Early James est un pur produit de la scène très particulière de Birmingham, Alabama. A la sortie de son premier album, ce jeune songwriter a été perçu par la critique comme le chaînon manquant entre Townes Van Zandt et Tom Waits, alors qu’en réalité il est dans la tradition de John Prine et de "Hardrock" Gunter, auteur du classique Birmingham Bounce. On pensera aussi à Sturgill Simpson ou Jason Isbell et même à Jerry Reed. Ce second album est bien plus électrique avec un rack de pédales, alors que pour le premier - Singing For My Supper - Early James n’avait amené que sa guitare acoustique. Aucune chanson ne ressemble à quelque chose de déjà entendu et en même temps cette musique est comme gravée dans la pierre d’une tradition établie mais oubliée. Un mix très étrange et créatif avec Tom Bukovac à la guitare (Willie Nelson, Keb’Mo), le batteur d’Allen Toussaint, Jay Bellerose et Mike Rojas au piano. Textes inspirés par les auteurs sudistes comme Faulkner ou Erskine Caldwell. Murder ballads electrifiées avec Dance In The Fire ou folk contemplative sur If Heaven Is A Hotel. Pas d’interdiction de se sentir fou, car les vrais fous sont ceux qui ne doutent jamais d’eux-mêmes, comme Early James le chante dans Straightjacket For Two. Il est rejoint par la chanteuse Sierra Ferrell pour l’incandescent Real Low Down Lonesome. A voir absolument dès qu’il viendra en France… (Romain Decoret)

 

Walter TROUT

"Ride" (Provogue/Mascot Group)

Walter Trout a d’abord accompagné John Lee Hooker, Percy Mayfield, Big Mama Thornton et Joe Tex avant de rejoindre Canned Heat. Puis John Mayall l’engage. De 84 à 90, il forme l’un des meilleurs duos des Bluesbreakers avec le second guitariste Coco Montoya derrière John Mayall. Pendant cette période, il est self-destructif et c’est Carlos Santana qui le sort psychiquement d’une descente aux enfers. On verra que l’influence de Santana porte aussi sur l’évolution de son jeu de guitare, lui déconseillant de se laisser enfermer dans des schémas sclérosés. En 2013, en tournée, un docteur lui annonce qu’il lui reste 90 jours à vivre à moins qu’il ne subisse une greffe du foie. Il le fait et en guérit pour enregistrer l’album Survivor Blues en 2019. Son nouvel album, Ride, tire les leçons de sa rencontre avec Santana et il l’incorpore dans son jeu. Ghosts, High Is Low ou I Worry Too Much sont beaucoup plus que du blues-rock, avec une guitare chantante qui rappelle le "violoning" de Leslie West. Le disque sortira le 19 août. (Romain Decoret)

 

The ROLLING STONES

"Licked Live In NYC" (DVD - Mercury/Universal)

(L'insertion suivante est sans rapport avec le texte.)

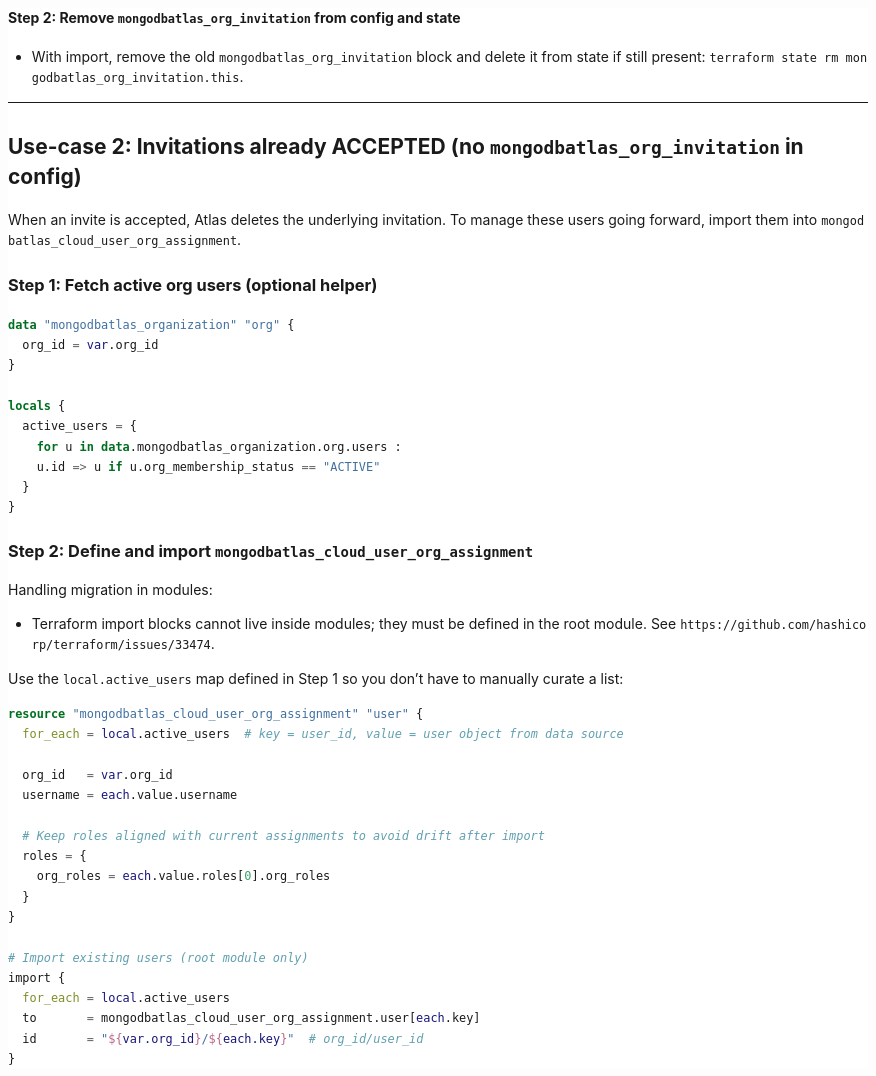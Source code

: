 #### Step 2: Remove `mongodbatlas_org_invitation` from config and state

- With import, remove the old `mongodbatlas_org_invitation` block and delete it from state if still present: `terraform state rm mongodbatlas_org_invitation.this`.

---

## Use-case 2: Invitations already ACCEPTED (no `mongodbatlas_org_invitation` in config)

When an invite is accepted, Atlas deletes the underlying invitation. To manage these users going forward, import them into `mongodbatlas_cloud_user_org_assignment`.

### Step 1: Fetch active org users (optional helper)

```terraform
data "mongodbatlas_organization" "org" {
  org_id = var.org_id
}

locals {
  active_users = {
    for u in data.mongodbatlas_organization.org.users :
    u.id => u if u.org_membership_status == "ACTIVE"
  }
}
```

### Step 2: Define and import `mongodbatlas_cloud_user_org_assignment`

Handling migration in modules:
- Terraform import blocks cannot live inside modules; they must be defined in the root module. See `https://github.com/hashicorp/terraform/issues/33474`.

Use the `local.active_users` map defined in Step 1 so you don’t have to manually curate a list:

```terraform
resource "mongodbatlas_cloud_user_org_assignment" "user" {
  for_each = local.active_users  # key = user_id, value = user object from data source

  org_id   = var.org_id
  username = each.value.username

  # Keep roles aligned with current assignments to avoid drift after import
  roles = {
    org_roles = each.value.roles[0].org_roles
  }
}

# Import existing users (root module only)
import {
  for_each = local.active_users
  to       = mongodbatlas_cloud_user_org_assignment.user[each.key]
  id       = "${var.org_id}/${each.key}"  # org_id/user_id
}
```
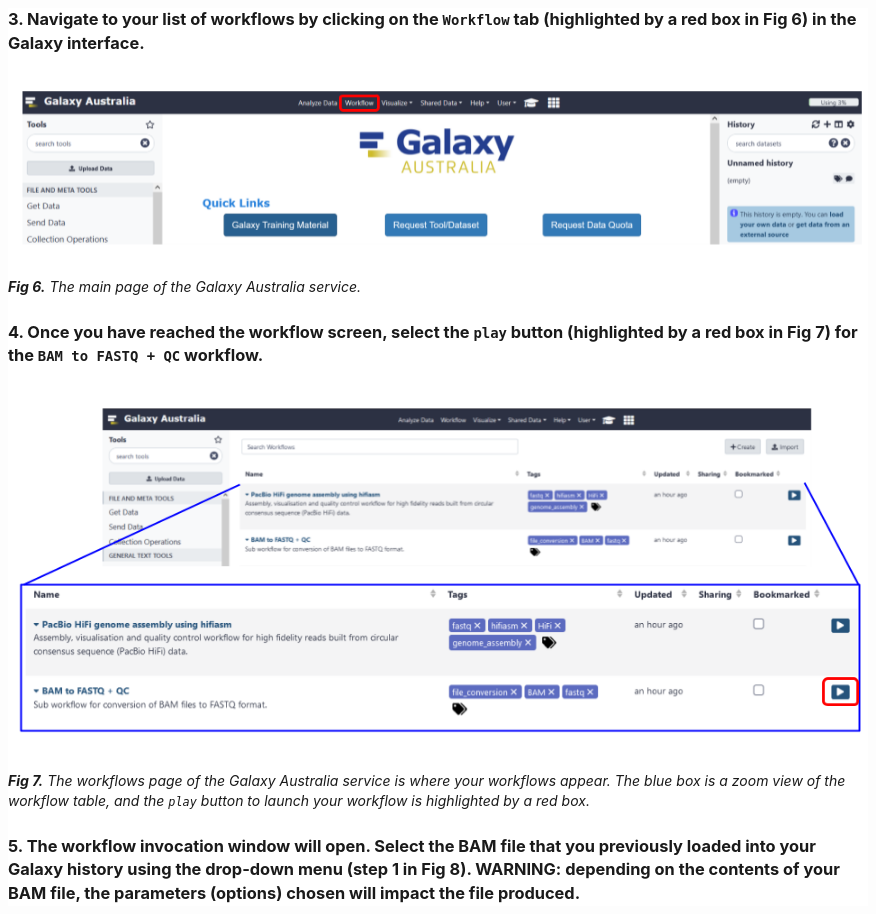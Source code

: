 ### 3. Navigate to your list of workflows by clicking on the ```Workflow``` tab (highlighted by a red box in **Fig 6**) in the Galaxy interface.

![](images/2_workflow_button.png)

***Fig 6.** The main page of the Galaxy Australia service.*

### 4. Once you have reached the workflow screen, select the ```play``` button (highlighted by a red box in **Fig 7**) for the ```BAM to FASTQ + QC``` workflow.

![](images/3_workflow_screen.png)

***Fig 7.** The workflows page of the Galaxy Australia service is where your workflows appear. The blue box is a zoom view of the workflow table, and the ```play``` button to launch your workflow is highlighted by a red box.*

### 5. The workflow invocation window will open. Select the BAM file that you previously loaded into your Galaxy history using the drop-down menu (step 1 in **Fig 8**). **WARNING:** depending on the contents of your BAM file, the parameters (options) chosen will impact the file produced.
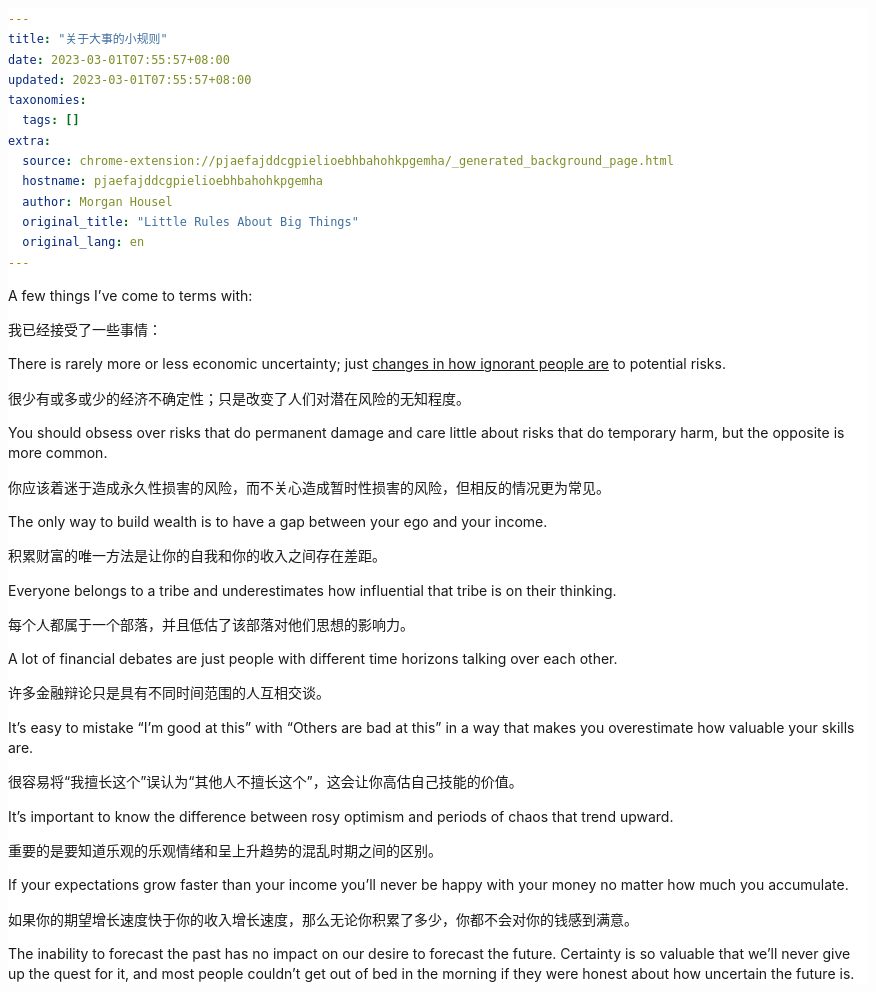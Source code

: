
```yaml
---
title: "关于大事的小规则"
date: 2023-03-01T07:55:57+08:00
updated: 2023-03-01T07:55:57+08:00
taxonomies:
  tags: []
extra:
  source: chrome-extension://pjaefajddcgpielioebhbahohkpgemha/_generated_background_page.html
  hostname: pjaefajddcgpielioebhbahohkpgemha
  author: Morgan Housel
  original_title: "Little Rules About Big Things"
  original_lang: en
---
```


A few things I’ve come to terms with:  

我已经接受了一些事情：

There is rarely more or less economic uncertainty; just [changes in how ignorant people are](https://collabfund.com/blog/endless-uncertainty/) to potential risks.  

很少有或多或少的经济不确定性；只是改变了人们对潜在风险的无知程度。

You should obsess over risks that do permanent damage and care little about risks that do temporary harm, but the opposite is more common.  

你应该着迷于造成永久性损害的风险，而不关心造成暂时性损害的风险，但相反的情况更为常见。

The only way to build wealth is to have a gap between your ego and your income.  

积累财富的唯一方法是让你的自我和你的收入之间存在差距。

Everyone belongs to a tribe and underestimates how influential that tribe is on their thinking.  

每个人都属于一个部落，并且低估了该部落对他们思想的影响力。

A lot of financial debates are just people with different time horizons talking over each other.  

许多金融辩论只是具有不同时间范围的人互相交谈。

It’s easy to mistake “I’m good at this” with “Others are bad at this” in a way that makes you overestimate how valuable your skills are.  

很容易将“我擅长这个”误认为“其他人不擅长这个”，这会让你高估自己技能的价值。

It’s important to know the difference between rosy optimism and periods of chaos that trend upward.  

重要的是要知道乐观的乐观情绪和呈上升趋势的混乱时期之间的区别。

If your expectations grow faster than your income you’ll never be happy with your money no matter how much you accumulate.  

如果你的期望增长速度快于你的收入增长速度，那么无论你积累了多少，你都不会对你的钱感到满意。

The inability to forecast the past has no impact on our desire to forecast the future. Certainty is so valuable that we’ll never give up the quest for it, and most people couldn’t get out of bed in the morning if they were honest about how uncertain the future is.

Pour la tournée 40 Licks , les Stones reviennent au Madison Square Garden et le show est ici retranscrit dans son intégralité, en un DVD et deux CD. On retrouve ce qui est le groupe ultime des Stones avec Darryl Jones à la basse, Chuck Leavell aux claviers, le sax du regretté Bobby Keys, Blondie Chaplin, Lisa Fischer et Bernard Fowler aux chœurs et la section de cuivre de Tim Ries, Kent Smith et Michael Davis. Si les greatest hits sont au rendez-vous avec Street Fighting Man, Satisfaction ou Brown Sugar, on appréciera des versions plus rarement jouées de Monkey Man, If You Can’t Rock Me, Thru and Thru, Starfucker et Can’t You Hear Me Knocking. Mieux encore les soundchecks d’Amsterdam en bonus offrent les inconnues Well Well et Extreme Western Grip. Deux autres documentaires en bonus sont intitulés Tip Of The Tongue et Backstage In Boston. Un coffret précieux avec 161 minutes de show incandescent en attendant la tournée française de cet été… (Romain Decoret)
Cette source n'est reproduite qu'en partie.